(Collected data)
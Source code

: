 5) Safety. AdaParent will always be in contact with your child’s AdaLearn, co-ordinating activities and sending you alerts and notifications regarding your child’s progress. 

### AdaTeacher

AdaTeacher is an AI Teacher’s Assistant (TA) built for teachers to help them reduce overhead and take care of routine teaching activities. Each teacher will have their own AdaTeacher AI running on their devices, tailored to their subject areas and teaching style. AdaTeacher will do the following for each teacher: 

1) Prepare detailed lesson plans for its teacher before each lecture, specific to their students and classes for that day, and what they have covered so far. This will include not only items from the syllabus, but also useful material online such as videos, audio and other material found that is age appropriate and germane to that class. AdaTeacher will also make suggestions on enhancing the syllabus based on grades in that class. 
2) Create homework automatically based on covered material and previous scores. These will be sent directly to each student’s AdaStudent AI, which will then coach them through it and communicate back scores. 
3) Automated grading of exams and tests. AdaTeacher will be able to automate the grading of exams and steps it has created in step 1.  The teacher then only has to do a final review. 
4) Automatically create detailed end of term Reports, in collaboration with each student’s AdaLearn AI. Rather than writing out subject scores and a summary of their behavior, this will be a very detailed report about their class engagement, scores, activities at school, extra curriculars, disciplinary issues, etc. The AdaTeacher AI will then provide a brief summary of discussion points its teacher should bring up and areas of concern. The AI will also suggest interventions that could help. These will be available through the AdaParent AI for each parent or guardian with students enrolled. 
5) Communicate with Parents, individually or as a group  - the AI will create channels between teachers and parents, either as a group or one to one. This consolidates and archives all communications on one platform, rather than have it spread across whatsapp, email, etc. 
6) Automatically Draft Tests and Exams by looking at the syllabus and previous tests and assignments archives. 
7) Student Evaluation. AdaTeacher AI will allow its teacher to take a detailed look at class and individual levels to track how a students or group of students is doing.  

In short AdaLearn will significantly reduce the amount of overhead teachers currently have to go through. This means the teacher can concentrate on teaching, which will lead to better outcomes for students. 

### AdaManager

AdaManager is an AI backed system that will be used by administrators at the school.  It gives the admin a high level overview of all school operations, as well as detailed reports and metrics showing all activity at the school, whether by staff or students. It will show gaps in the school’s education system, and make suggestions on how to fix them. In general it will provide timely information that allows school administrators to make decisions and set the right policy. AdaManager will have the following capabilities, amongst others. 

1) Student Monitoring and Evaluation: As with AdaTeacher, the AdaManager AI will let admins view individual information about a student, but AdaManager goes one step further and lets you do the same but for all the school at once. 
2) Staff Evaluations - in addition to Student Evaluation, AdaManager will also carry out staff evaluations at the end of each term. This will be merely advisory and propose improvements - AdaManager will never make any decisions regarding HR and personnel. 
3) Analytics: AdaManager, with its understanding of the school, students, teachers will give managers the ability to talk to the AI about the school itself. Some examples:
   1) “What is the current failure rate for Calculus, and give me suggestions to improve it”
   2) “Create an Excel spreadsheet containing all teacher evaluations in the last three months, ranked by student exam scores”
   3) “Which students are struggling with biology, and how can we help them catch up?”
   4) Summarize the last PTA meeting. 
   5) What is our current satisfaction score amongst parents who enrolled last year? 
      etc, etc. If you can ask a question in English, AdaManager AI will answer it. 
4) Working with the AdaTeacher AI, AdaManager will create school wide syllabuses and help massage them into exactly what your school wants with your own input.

WORK INSTRUCTION: Working from the records above, write out verbatim only the lines from the line containing "### AdaTeacher" through the line containing "AdaTeacher is an".

EXERCISE RESPONSE:
### AdaTeacher

AdaTeacher is an AI Teacher’s Assistant (TA) built for teachers to help them reduce overhead and take care of routine teaching activities. Each teacher will have their own AdaTeacher AI running on their devices, tailored to their subject areas and teaching style. AdaTeacher will do the following for each teacher: 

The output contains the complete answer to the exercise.